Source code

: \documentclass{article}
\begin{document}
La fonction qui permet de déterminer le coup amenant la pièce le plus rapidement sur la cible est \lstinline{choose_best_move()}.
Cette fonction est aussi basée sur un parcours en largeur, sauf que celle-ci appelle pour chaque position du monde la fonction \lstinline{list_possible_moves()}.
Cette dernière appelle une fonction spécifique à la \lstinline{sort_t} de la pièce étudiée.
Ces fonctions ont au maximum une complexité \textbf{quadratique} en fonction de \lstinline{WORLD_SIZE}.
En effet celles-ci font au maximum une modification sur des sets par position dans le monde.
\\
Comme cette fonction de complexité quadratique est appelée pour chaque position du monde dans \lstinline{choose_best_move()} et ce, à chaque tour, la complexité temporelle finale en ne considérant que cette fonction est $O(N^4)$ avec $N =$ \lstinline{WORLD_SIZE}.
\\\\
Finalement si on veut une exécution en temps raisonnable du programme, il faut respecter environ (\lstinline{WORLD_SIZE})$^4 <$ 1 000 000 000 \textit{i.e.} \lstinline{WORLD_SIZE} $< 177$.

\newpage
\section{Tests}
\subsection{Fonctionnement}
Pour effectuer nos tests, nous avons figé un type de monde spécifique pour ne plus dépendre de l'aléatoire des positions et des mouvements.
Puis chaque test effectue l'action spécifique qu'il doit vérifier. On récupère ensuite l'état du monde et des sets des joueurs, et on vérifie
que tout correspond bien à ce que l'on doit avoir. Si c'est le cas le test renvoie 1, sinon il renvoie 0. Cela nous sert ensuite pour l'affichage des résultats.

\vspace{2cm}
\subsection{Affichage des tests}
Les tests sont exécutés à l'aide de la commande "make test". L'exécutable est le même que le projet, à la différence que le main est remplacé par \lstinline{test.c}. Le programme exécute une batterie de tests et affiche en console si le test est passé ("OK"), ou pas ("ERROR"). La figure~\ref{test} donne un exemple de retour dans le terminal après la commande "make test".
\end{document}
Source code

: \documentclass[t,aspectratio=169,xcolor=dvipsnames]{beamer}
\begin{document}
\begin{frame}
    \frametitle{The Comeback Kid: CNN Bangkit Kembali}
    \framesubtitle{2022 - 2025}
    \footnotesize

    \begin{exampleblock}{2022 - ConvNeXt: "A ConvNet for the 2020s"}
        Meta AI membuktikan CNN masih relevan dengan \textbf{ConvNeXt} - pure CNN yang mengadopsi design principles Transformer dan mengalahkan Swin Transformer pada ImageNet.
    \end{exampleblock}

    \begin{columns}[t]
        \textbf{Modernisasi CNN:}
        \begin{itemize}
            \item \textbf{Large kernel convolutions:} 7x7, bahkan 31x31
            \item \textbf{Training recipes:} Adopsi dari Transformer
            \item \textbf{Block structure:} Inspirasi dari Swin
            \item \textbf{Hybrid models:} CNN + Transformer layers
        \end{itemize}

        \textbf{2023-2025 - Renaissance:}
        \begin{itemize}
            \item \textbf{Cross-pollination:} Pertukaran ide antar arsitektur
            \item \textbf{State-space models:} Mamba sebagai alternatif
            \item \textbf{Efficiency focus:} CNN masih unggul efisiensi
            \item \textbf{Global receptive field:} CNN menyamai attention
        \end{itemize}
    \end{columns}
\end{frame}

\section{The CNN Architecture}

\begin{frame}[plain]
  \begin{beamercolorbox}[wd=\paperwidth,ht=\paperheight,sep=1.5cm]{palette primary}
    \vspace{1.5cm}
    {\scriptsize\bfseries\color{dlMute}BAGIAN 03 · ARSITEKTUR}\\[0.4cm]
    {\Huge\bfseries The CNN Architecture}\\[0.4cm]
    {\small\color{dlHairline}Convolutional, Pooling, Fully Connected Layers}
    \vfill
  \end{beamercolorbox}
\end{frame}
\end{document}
________
**PROBLEM DESCRIPTION:** Please copy out each line of the material that holds the string "appelle".

**TASK ANSWER:**
Cette fonction est aussi basée sur un parcours en largeur, sauf que celle-ci appelle pour chaque position du monde la fonction \lstinline{list_possible_moves()}.
Cette dernière appelle une fonction spécifique à la \lstinline{sort_t} de la pièce étudiée.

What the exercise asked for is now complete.